17.000 homicidios se cometen con arma de fuego en Colombia cada año, casi todos a manos de civiles. En Inglaterra son 600. Cifra colosal la nuestra, que coloca en primer plano la discusión sobre el desarme de civiles, como condición ineludible de la seguridad. Opción contraria a la de armar gente –a universitarios informantes, verbigracia- dizque para fortalecerla. En Colombia hay 1.043.000 armas de fuego legales en poder de particulares. Circulan muchas más, hechizas, fabricadas en la sombra o ingresadas de contrabando. Este arsenal aterroriza a la ciudadanía, multiplica la violencia, mina el desarrollo y obstaculiza el camino de la paz. 81% de los crímenes cometidos en 2009 se ejecutaron con arma de fuego. En Cali, la proporción fue del 94%. La mayoría de estos homicidios fue perpetrada por particulares, no por grupos armados. Aunque éstos terminaron por convertirse en referente ético y pragmático de miles de colombianos para quienes la violencia se ofrece como única oportunidad de supervivencia y de valía.

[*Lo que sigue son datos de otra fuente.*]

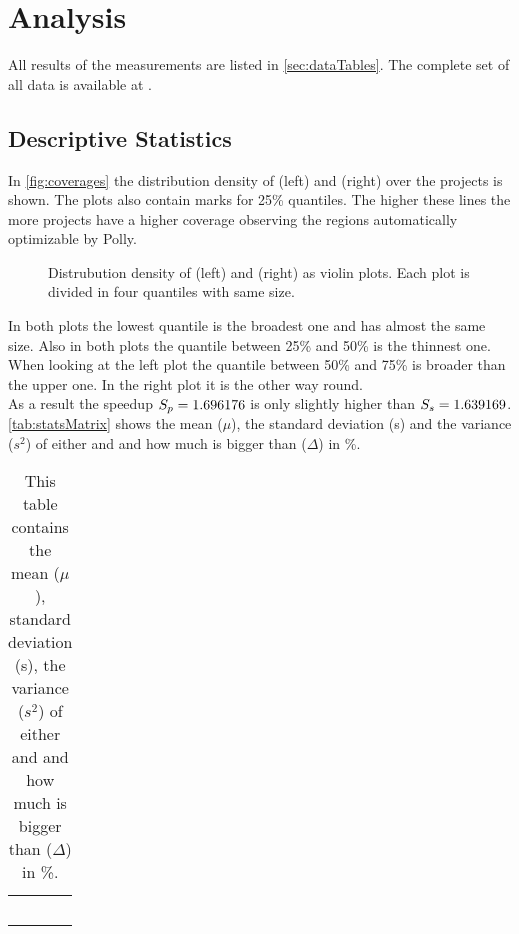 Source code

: \chapter{Analysis}
All results of the measurements are listed in \autoref{sec:dataTables}.
The complete set of all data is available at .

\section{Descriptive Statistics}
In \autoref{fig:coverages} the distribution density of \dyncovs (left) and \dyncovp (right) over the projects is shown.
The plots also contain marks for 25\% quantiles.
The higher these lines the more projects have a higher coverage observing the regions automatically optimizable by Polly.
\begin{figure}[!h]
    \caption[Distribution density of \dyncovs and \dyncovp]{
        Distrubution density of \dyncovs (left) and \dyncovp (right) as violin plots.
        Each plot is divided in four quantiles with same size.
    }
    
    \label{fig:coverages}
\end{figure}
In both plots the lowest quantile is the broadest one and has almost the same size.
Also in both plots the quantile between 25\% and 50\% is the thinnest one.
When looking at the left plot the quantile between 50\% and 75\% is broader than the upper one.
In the right plot it is the other way round.\\
As a result the speedup \(S_p=1.696176\) is only slightly higher than \(S_s=1.639169\).\\
\autoref{tab:statsMatrix} shows the mean (\(\mu\)), the standard deviation (s) and the variance (\(s^2\)) of either \dyncovp and \dyncovs and how much \dyncovp is bigger than \dyncovs (\(\Delta\)) in \%.
\begin{table}[!h]
    \myfloatalign
    \begin{tabularx}{\textwidth}{lCCC}
        \tableheadline{} &  & \tableheadline{\(\Delta\)} & \\\toprule
        \\\bottomrule
    \end{tabularx}
    \caption[Statistical evaluations of \dyncovp and \dyncovs]{
        This table contains the mean (\(\mu\)), standard deviation (s), the variance (\(s^2\)) of either \dyncovp and \dyncovs and how much \dyncovp is bigger than \dyncovs (\(\Delta\)) in \%.
    }
    \label{tab:statsMatrix}
\end{table}
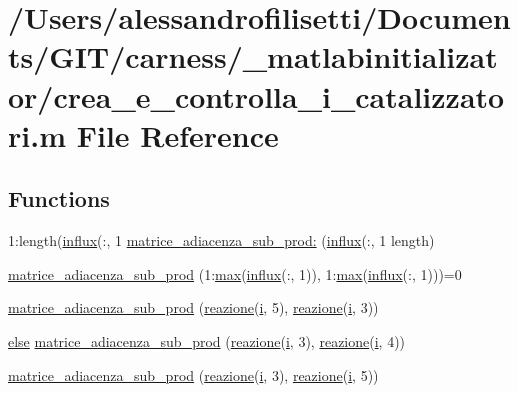 \hypertarget{a00062}{\section{/\-Users/alessandrofilisetti/\-Documents/\-G\-I\-T/carness/\-\_\-matlabinitializator/crea\-\_\-e\-\_\-controlla\-\_\-i\-\_\-catalizzatori.m File Reference}
\label{a00062}
}
\subsection*{Functions}
\begin{DoxyCompactItemize}
\item 
1\-:length(\hyperlink{a00065_a902e747aeec6b345d3a057099152f41f}{influx}(\-:, 1 \hyperlink{a00062_a195fa22a2398c6f353792d39be88e00d}{matrice\-\_\-adiacenza\-\_\-sub\-\_\-prod\-:} (\hyperlink{a00065_a902e747aeec6b345d3a057099152f41f}{influx}(\-:, 1 length)
\item 
\hyperlink{a00062_ae7da9fe2a41436b8435a4d7e5066d310}{matrice\-\_\-adiacenza\-\_\-sub\-\_\-prod} (1\-:\hyperlink{a00062_a6d9c24e62aee61f54530163edf684ae2}{max}(\hyperlink{a00065_a902e747aeec6b345d3a057099152f41f}{influx}(\-:, 1)), 1\-:\hyperlink{a00062_a6d9c24e62aee61f54530163edf684ae2}{max}(\hyperlink{a00065_a902e747aeec6b345d3a057099152f41f}{influx}(\-:, 1)))=0
\item 
\hyperlink{a00062_aae3caf6a86a43bdf9fe5a6588adce1b2}{matrice\-\_\-adiacenza\-\_\-sub\-\_\-prod} (\hyperlink{a00068_a65cf6e12ba9a8c10222f3f1f71f7c95f}{reazione}(\hyperlink{a00071_ad3efca1ea6e3333daf30719ee0501862}{i}, 5), \hyperlink{a00068_a65cf6e12ba9a8c10222f3f1f71f7c95f}{reazione}(\hyperlink{a00071_ad3efca1ea6e3333daf30719ee0501862}{i}, 3))
\item 
\hyperlink{a00031_af5946383720aa572eb93e1e63afc23c2}{else} \hyperlink{a00062_a5ea236a7441a51f71adef1c414145d3b}{matrice\-\_\-adiacenza\-\_\-sub\-\_\-prod} (\hyperlink{a00068_a65cf6e12ba9a8c10222f3f1f71f7c95f}{reazione}(\hyperlink{a00071_ad3efca1ea6e3333daf30719ee0501862}{i}, 3), \hyperlink{a00068_a65cf6e12ba9a8c10222f3f1f71f7c95f}{reazione}(\hyperlink{a00071_ad3efca1ea6e3333daf30719ee0501862}{i}, 4))
\item 
\hyperlink{a00062_a3568a7566d3871de5460f8fe96044c26}{matrice\-\_\-adiacenza\-\_\-sub\-\_\-prod} (\hyperlink{a00068_a65cf6e12ba9a8c10222f3f1f71f7c95f}{reazione}(\hyperlink{a00071_ad3efca1ea6e3333daf30719ee0501862}{i}, 3), \hyperlink{a00068_a65cf6e12ba9a8c10222f3f1f71f7c95f}{reazione}(\hyperlink{a00071_ad3efca1ea6e3333daf30719ee0501862}{i}, 5))

\end{DoxyCompactItemize}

En la recomposición de los mercados del crimen, miles de jóvenes siguen el rastro de cuanta organización enseñó que matar paga, limpiar el vecindario de “indeseables” da prestigio, accionar un arma certifica la hombría y confiere poder. Con más veras aprietan el gatillo si el mensaje oficial reza todos los días que la fuerza es el medio único y supremo de superar el conflicto, que dialogar es apaciguar. Efecto de simplificación, la verticalidad del Gobierno frente a la guerrilla se distorsiona en divisa cotidiana de violencia por temor a “quedar como una nena”. Sambenito frecuente entre jóvenes de una comuna de Medellín.
Para ampliar los controles sobre el porte y tenencia de armas, la Coalición de Ciudadanos por el Desarme de civiles presentó en 2007 un proyecto de ley avalado por 1.800.000 firmas. Este congreso admirable ni siquiera discutió la iniciativa. Ni se enteró de que las campañas de reducción del porte de armas en Bogotá se tradujeron automáticamente en una reducción proporcional de homicidios. Productores, contrabandistas de armas y las compañías de seguridad privada –que no andan propiamente desarmadas- son los primeros en rechistar. Si extranjeras, muchas de esas firmas incorporan mercenarios que escapan a la ley colombiana y gozan de inmunidad diplomática. Si nacionales, otras tantas están integradas por miembros de AUC desmovilizados que prestan vigilancia privada y, a menudo, servicios de inteligencia.
Está visto que la guerra por sí sola no conduce a la paz. Hay que desarmar a los civiles, no sólo a los ejércitos ilegales, y devolverle al Estado el monopolio de la fuerza. Además, reorientar la seguridad revalorizando la justicia e ideando un modelo económico de crecimiento con empleo y verdadera seguridad social. Decisivo será el desarme de los ciudadanos y de los espíritus. Y reconocer más valentía en el llamado a la paz de doña Emperatriz de Guevara que en tanto pantalonudo segando vidas inocentes.